● **ACTION ITEM**:
Only the number is needed: how many lines of the records include "this"?

● **SUPPLIED MATERIAL**:
───

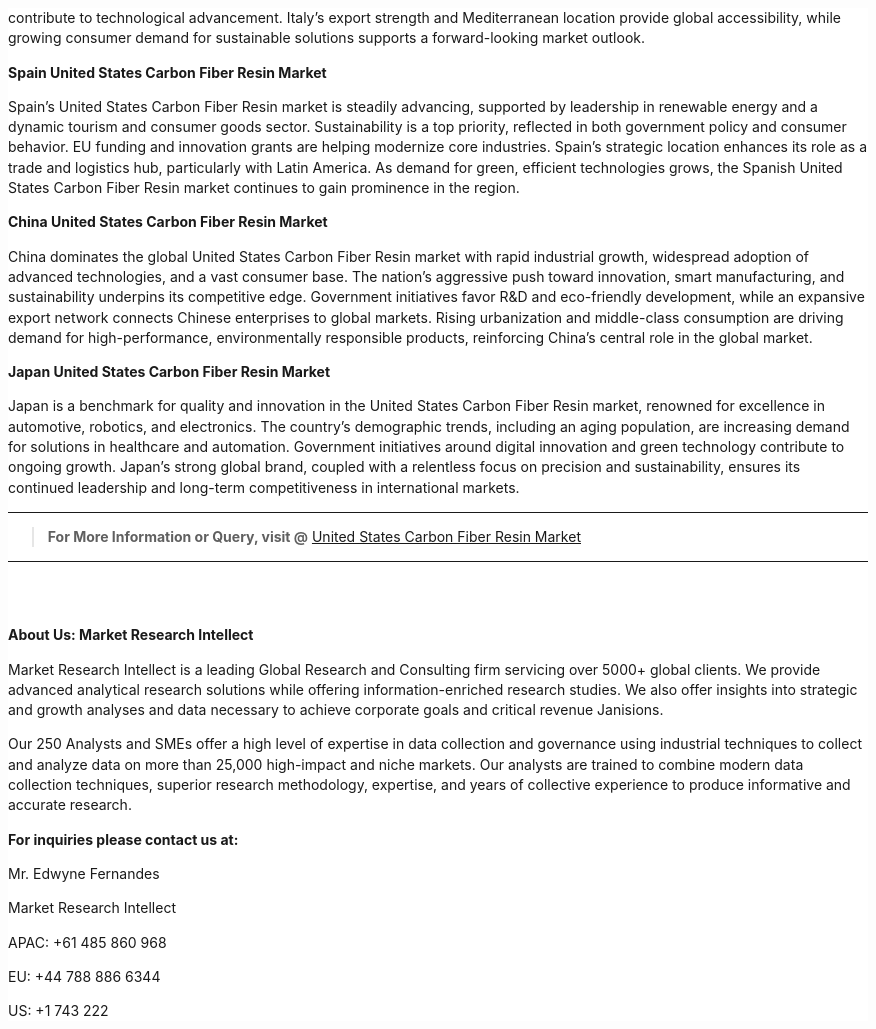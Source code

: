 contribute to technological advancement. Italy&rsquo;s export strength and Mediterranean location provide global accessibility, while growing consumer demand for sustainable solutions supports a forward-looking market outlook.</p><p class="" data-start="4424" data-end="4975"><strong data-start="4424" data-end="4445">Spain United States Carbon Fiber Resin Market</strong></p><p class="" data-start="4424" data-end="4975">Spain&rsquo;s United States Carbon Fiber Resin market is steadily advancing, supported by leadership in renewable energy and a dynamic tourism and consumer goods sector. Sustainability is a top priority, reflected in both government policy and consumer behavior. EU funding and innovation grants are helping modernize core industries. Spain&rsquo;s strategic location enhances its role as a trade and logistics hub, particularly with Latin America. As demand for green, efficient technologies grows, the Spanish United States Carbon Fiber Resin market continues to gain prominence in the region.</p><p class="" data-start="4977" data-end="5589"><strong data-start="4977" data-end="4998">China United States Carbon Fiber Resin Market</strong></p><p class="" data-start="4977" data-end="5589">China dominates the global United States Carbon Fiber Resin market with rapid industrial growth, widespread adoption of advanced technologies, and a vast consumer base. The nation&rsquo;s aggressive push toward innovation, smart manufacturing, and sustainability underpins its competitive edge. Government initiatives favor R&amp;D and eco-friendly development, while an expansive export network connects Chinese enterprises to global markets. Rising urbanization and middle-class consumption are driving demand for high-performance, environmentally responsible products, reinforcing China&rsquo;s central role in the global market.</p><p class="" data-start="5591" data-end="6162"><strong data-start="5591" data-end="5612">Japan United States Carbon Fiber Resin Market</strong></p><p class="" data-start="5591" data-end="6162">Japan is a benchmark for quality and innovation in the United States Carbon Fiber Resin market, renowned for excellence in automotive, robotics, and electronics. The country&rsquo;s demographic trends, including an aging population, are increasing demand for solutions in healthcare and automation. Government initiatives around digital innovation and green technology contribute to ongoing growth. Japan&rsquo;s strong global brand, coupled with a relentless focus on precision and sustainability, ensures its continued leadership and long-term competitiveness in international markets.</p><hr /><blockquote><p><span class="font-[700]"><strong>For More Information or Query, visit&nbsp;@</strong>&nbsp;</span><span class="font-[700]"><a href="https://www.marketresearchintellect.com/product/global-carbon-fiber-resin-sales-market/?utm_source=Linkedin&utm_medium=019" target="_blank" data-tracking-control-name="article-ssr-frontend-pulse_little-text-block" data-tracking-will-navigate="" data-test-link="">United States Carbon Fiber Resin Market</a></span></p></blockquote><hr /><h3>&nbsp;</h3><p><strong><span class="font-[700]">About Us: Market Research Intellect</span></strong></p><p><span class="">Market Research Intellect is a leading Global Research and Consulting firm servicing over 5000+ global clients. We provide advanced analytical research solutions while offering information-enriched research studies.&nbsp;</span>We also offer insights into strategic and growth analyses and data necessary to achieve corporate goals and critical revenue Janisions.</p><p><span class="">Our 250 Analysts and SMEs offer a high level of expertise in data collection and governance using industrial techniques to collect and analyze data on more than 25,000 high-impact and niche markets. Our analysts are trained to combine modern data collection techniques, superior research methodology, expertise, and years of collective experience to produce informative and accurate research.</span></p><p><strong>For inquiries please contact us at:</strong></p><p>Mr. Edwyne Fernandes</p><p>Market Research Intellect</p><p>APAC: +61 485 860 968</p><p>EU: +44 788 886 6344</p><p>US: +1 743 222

───

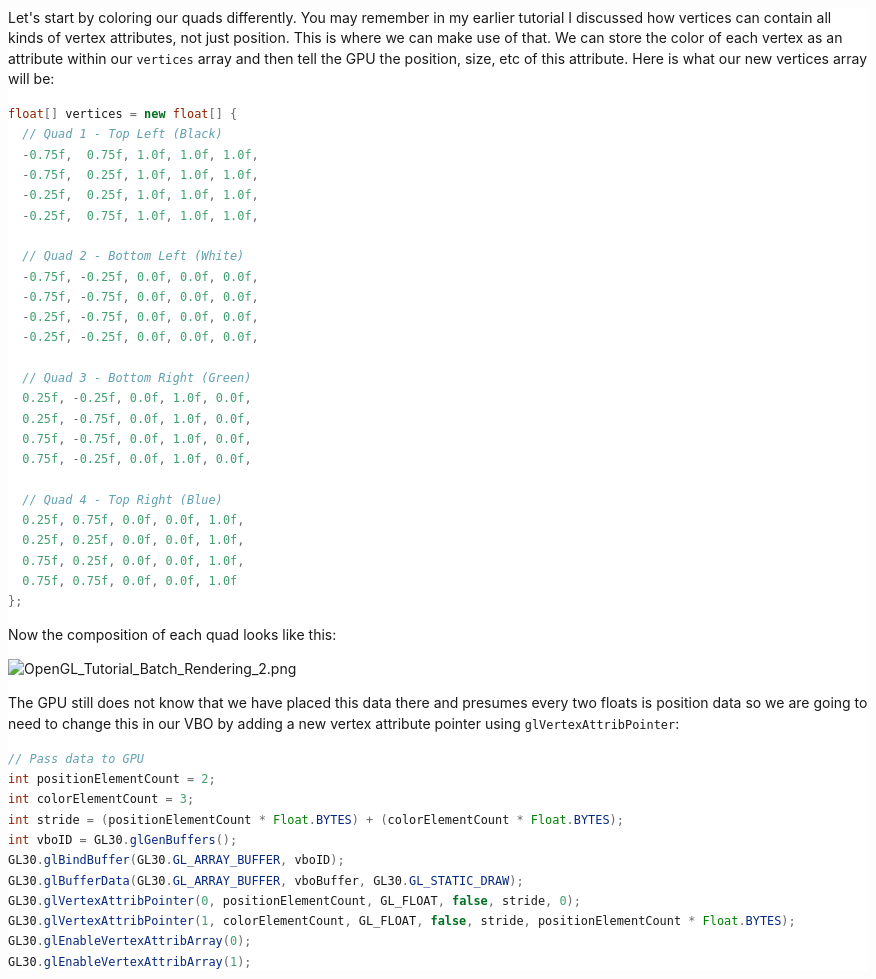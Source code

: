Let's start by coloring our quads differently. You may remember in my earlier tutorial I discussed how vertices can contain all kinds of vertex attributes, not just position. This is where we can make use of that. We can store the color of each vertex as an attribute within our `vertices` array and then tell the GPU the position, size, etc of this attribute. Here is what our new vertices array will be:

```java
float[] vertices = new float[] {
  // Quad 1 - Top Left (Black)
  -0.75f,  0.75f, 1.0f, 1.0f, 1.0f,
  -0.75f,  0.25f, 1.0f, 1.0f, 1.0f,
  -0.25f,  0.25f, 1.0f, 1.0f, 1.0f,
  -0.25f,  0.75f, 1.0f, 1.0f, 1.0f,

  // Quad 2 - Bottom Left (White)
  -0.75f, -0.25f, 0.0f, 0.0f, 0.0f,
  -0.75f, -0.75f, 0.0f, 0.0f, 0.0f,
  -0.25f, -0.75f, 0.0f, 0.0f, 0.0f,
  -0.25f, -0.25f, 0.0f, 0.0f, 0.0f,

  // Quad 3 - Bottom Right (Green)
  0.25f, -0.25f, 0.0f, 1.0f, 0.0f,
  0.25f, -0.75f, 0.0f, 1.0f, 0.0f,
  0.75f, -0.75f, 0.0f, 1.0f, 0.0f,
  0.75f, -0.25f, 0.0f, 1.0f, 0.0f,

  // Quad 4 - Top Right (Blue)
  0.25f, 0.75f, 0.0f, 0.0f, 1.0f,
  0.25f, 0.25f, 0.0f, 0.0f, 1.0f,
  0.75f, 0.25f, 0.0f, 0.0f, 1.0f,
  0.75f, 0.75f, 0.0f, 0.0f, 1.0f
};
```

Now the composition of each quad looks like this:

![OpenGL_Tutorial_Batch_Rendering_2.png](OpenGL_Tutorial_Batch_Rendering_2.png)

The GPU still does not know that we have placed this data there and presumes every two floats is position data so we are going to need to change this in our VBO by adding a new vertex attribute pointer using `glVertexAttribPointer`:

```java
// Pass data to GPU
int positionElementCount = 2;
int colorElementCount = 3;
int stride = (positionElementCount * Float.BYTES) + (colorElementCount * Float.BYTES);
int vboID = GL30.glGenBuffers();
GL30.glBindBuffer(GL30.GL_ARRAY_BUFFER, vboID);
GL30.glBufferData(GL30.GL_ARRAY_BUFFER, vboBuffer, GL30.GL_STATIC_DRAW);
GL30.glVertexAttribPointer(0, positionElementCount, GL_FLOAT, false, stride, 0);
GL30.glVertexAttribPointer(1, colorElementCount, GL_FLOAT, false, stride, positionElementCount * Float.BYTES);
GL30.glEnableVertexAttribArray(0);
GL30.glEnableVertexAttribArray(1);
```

───

● **TASK RESULT**:
3